Tiba di stasiun Semarang Poncol, kami sudah ditunggu oleh angkutan kota (angkot) yang sudah saya hubungi sebelumnya untuk disewa hingga nanti malam. Angkot inilah yang akan menghantarkan kami berkeliling Semarang untuk mengagumi beberapa landmark unggulan dan juga kulinernya.

Berhubung waktu sudah siang dan bertepatan dengan jam makan siang, kami diantar menuju kuliner khas, yaitu Tahu Gimbal Pak John yang cukup terkenal dan berlokasi di daerah Sendowo. Rasanya enak, cara buatnya pun menarik, dan yang pasti harganya sangat terjangkau. Kalau tidak salah Rp11.000 saja per porsi.

tahu gimbal pak john

Dari situ, kami kemudian malanjutkan perjalanan ke Masjid Agung Jawa Tengah untuk sholat dzuhur dan ashar. Nampaknya landmark yang satu ini tidak perlu dibahas lagi karena sudah diceritakan pada kunjungan saya sebelumnya. Hehehe.

masjid kebanggan semarang yang begitu artistik dan memukau

Kemudian kami bersepakat untuk mengunjungi sebuah kelenteng peninggalan Laksamana Cheng Ho. Namanya Sam Poo Kong yang beralamat di Jl. Simongan Raya No.129. Hari sudah agak sore tetapi cuaca Semarang belum mau berdamai. Panas! Kami semua melihat-lihat dan berfoto di area kelenteng ini. Menarik sekali dan mendapatkan pelajaran sejarah tentang bagaimana pelayaran negeri tirai bambu masa lalu yang sampai di nusantara.

sam poo kong: sebuah peninggalan seorang laksamana dari negeri tirai bambu

Dari Sam Poo Kong, angkot dengan gagahnya melesat menuju Lawang Sewu. Sempat terkaget karena landmark andalan Semarang yang juga merupakan bekas kantor kereta api zaman dulu ini sudah mempercantik dirinya. Dinding bangunan sudah dicat dengan aksen warna yang lebih segar. Kesan kusam kini tak lagi kentara. Berada di Lawang Sewu saat itu seperti tengah berada di Belanda (padahal belum pernah ke Belanda. Hehehe). 6 tahun tidak bertemu ternyata telah mengubah Lawang Sewu menjadi lebih amboi.

Langit sudah berganti senja.

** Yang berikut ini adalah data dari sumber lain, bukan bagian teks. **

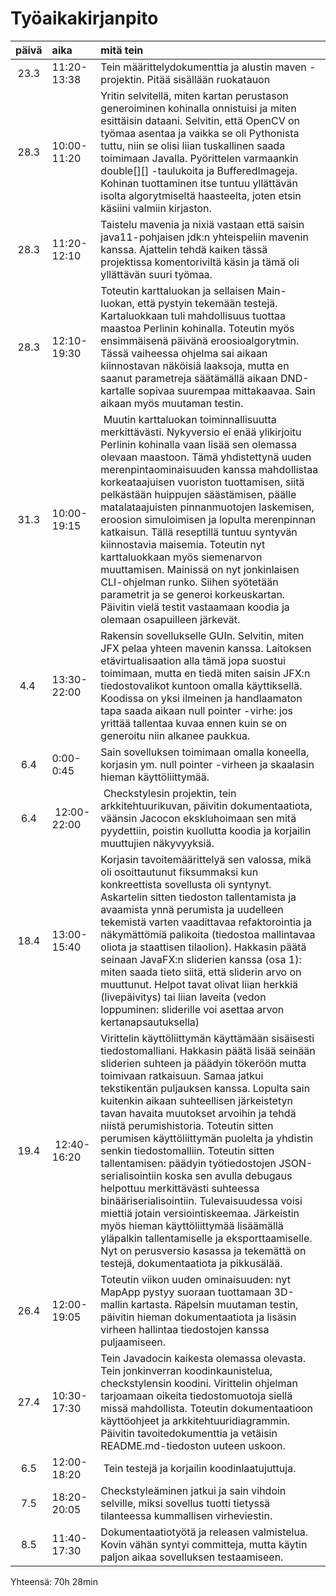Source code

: # Työaikakirjanpito


| päivä | aika | mitä tein |
| :----:|:-----| :--------|
| 23.3  |11:20-13:38| Tein määrittelydokumenttia ja alustin maven -projektin. Pitää sisällään ruokatauon|
| 28.3  |10:00-11:20| Yritin selvitellä, miten kartan perustason generoiminen kohinalla onnistuisi ja miten esittäisin dataani. Selvitin, että OpenCV on työmaa asentaa ja vaikka se oli Pythonista tuttu, niin se olisi liian tuskallinen saada toimimaan Javalla. Pyörittelen varmaankin double[][] -taulukoita ja BufferedImageja. Kohinan tuottaminen itse tuntuu yllättävän isolta algorytmiseltä haasteelta, joten etsin käsiini valmiin kirjaston.|
| 28.3  |11:20-12:10| Taistelu mavenia ja nixiä vastaan että saisin java11-pohjaisen jdk:n yhteispeliin mavenin kanssa. Ajattelin tehdä kaiken tässä projektissa komentoriviltä käsin ja tämä oli yllättävän suuri työmaa.|
| 28.3  |12:10-19:30| Toteutin karttaluokan ja sellaisen Main-luokan, että pystyin tekemään testejä. Kartaluokkaan tuli mahdollisuus tuottaa maastoa Perlinin kohinalla. Toteutin myös ensimmäisenä päivänä eroosioalgorytmin. Tässä vaiheessa ohjelma sai aikaan kiinnostavan näköisiä laaksoja, mutta en saanut parametreja säätämällä aikaan DND-kartalle sopivaa suurempaa mittakaavaa. Sain aikaan myös muutaman testin.|
| 31.3  |10:00-19:15| Muutin karttaluokan toiminnallisuutta merkittävästi. Nykyversio ei enää ylikirjoitu Perlinin kohinalla vaan lisää sen olemassa olevaan maastoon. Tämä yhdistettynä uuden merenpintaominaisuuden kanssa mahdollistaa korkeataajuisen vuoriston tuottamisen, siitä pelkästään huippujen säästämisen, päälle matalataajuisten pinnanmuotojen laskemisen, eroosion simuloimisen ja lopulta merenpinnan katkaisun. Tällä reseptillä tuntuu syntyvän kiinnostavia maisemia. Toteutin nyt karttaluokkaan myös siemenarvon muuttamisen. Mainissä on nyt jonkinlaisen CLI-ohjelman runko. Siihen syötetään parametrit ja se generoi korkeuskartan. Päivitin vielä testit vastaamaan koodia ja olemaan osapuilleen järkevät.|
| 4.4 | 13:30-22:00 | Rakensin sovellukselle GUIn. Selvitin, miten JFX pelaa yhteen mavenin kanssa. Laitoksen etävirtualisaation alla tämä jopa suostui toimimaan, mutta en tiedä miten saisin JFX:n tiedostovalikot kuntoon omalla käyttiksellä. Koodissa on yksi ilmeinen ja handlaamaton tapa saada aikaan null pointer -virhe: jos yrittää tallentaa kuvaa ennen kuin se on generoitu niin alkanee paukkua. |
| 6.4 | 0:00-0:45 | Sain sovelluksen toimimaan omalla koneella, korjasin ym. null pointer -virheen ja skaalasin hieman käyttöliittymää. |
| 6.4 | 12:00-22:00 | Checkstylesin projektin, tein arkkitehtuurikuvan, päivitin dokumentaatiota, väänsin Jacocon ekskluhoimaan sen mitä pyydettiin, poistin kuollutta koodia ja korjailin muuttujien näkyvyyksiä. |
| 18.4 | 13:00-15:40 | Korjasin tavoitemäärittelyä sen valossa, mikä oli osoittautunut fiksummaksi kun konkreettista sovellusta oli syntynyt. Askartelin sitten tiedoston tallentamista ja avaamista ynnä perumista ja uudelleen tekemistä varten vaadittavaa refaktorointia ja näkymättömiä palikoita (tiedostoa mallintavaa oliota ja staattisen tilaolion). Hakkasin päätä seinaan JavaFX:n sliderien kanssa (osa 1): miten saada tieto siitä, että sliderin arvo on muuttunut. Helpot tavat olivat liian herkkiä (livepäivitys) tai liian laveita (vedon loppuminen: sliderille voi asettaa arvon kertanapsautuksella)|
| 19.4 | 12:40-16:20 | Virittelin käyttöliittymän käyttämään sisäisesti tiedostomalliani. Hakkasin päätä lisää seinään sliderien suhteen ja päädyin tökeröön mutta toimivaan ratkaisuun. Samaa jatkui tekstikentän puljauksen kanssa. Lopulta sain kuitenkin aikaan suhteellisen järkeistetyn tavan havaita muutokset arvoihin ja tehdä niistä perumishistoria. Toteutin sitten perumisen käyttöliittymän puolelta ja yhdistin senkin tiedostomalliin. Toteutin sitten tallentamisen: päädyin työtiedostojen JSON-serialisointiin koska sen avulla debugaus helpottuu merkittävästi suhteessa binääriserialisointiin. Tulevaisuudessa voisi miettiä jotain versiointiskeemaa. Järkeistin myös hieman käyttöliittymää lisäämällä yläpalkin tallentamiselle ja eksporttaamiselle. Nyt on perusversio kasassa ja tekemättä on testejä, dokumentaatiota ja pikkusälää. |
| 26.4 | 12:00-19:05 | Toteutin viikon uuden ominaisuuden: nyt MapApp pystyy suoraan tuottamaan 3D-mallin kartasta. Räpelsin muutaman testin, päivitin hieman dokumentaatiota ja lisäsin virheen hallintaa tiedostojen kanssa puljaamiseen. |
| 27.4 | 10:30-17:30 | Tein Javadocin kaikesta olemassa olevasta. Tein jonkinverran koodinkaunistelua, checkstylensin koodini. Virittelin ohjelman tarjoamaan oikeita tiedostomuotoja siellä missä mahdollista. Toteutin dokumentaatioon käyttöohjeet ja arkkitehtuuridiagrammin. Päivitin tavoitedokumenttia ja vetäisin README.md-tiedoston uuteen uskoon. |
| 6.5 | 12:00-18:20 | Tein testejä ja korjailin koodinlaatujuttuja. |
| 7.5 | 18:20-20:05 | Checkstyleäminen jatkui ja sain vihdoin selville, miksi sovellus tuotti tietyssä tilanteessa kummallisen virheviestin. |
| 8.5 | 11:40-17:30 | Dokumentaatiotyötä ja releasen valmistelua. Kovin vähän syntyi committeja, mutta käytin paljon aikaa sovelluksen testaamiseen. |

Yhteensä: 70h 28min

Secara jujur saya mengatakan bahwa senja di tempat ini sungguh merupakan sebuah suasana yang romantis. Kesan angker yang identik dengan Lawang Sewu justru lebih saya rasakan ketika di kunjungan sebelumnya yang padahal hari masih siang. Mungkin karena sekarang Lawang Sewu lebih ramai, bahkan hingga sore pun masih banyak pengunjung yang datang. Kami mengunjungi beberapa ruang tempat koleksi gambar-gambar perkeretaapian zaman dulu. Di satu sudut, kami melihat seniman yang melukis dengan hebat mambuat Lawang Sewu menjadi lebih menarik.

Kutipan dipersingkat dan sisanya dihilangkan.